Work order =>
Locate every line in the records below that holds the word "between" and return each one.

--- Material for this task Enclosed Below ---

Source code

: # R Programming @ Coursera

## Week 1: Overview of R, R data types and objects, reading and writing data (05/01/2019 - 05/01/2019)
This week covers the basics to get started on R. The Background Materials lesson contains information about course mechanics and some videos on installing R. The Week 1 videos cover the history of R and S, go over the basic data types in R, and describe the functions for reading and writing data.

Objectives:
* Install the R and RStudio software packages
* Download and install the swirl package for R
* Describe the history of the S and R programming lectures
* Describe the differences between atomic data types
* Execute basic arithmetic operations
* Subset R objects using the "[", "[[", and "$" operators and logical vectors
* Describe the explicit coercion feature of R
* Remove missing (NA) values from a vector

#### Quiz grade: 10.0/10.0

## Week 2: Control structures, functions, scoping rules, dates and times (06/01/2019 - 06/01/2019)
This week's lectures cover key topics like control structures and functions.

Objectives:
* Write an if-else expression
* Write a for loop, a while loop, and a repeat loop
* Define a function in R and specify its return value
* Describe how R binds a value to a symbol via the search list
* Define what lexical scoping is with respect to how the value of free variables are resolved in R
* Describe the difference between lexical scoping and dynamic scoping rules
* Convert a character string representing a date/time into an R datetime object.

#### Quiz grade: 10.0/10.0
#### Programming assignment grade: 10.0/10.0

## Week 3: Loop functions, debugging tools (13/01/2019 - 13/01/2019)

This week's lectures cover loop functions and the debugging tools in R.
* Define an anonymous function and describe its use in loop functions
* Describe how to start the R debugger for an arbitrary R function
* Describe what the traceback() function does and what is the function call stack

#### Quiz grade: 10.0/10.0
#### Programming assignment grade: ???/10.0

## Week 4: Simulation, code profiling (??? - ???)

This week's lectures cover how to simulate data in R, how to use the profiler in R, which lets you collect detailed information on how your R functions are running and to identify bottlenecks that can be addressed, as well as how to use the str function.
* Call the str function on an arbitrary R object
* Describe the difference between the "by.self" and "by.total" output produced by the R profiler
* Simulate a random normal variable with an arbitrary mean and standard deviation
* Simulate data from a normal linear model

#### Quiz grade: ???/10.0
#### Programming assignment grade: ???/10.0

--- End of Enclosed Material for this task ---

Expected answer =>
* Describe the differences between atomic data types
* Describe the difference between lexical scoping and dynamic scoping rules
* Describe the difference between the "by.self" and "by.total" output produced by the R profiler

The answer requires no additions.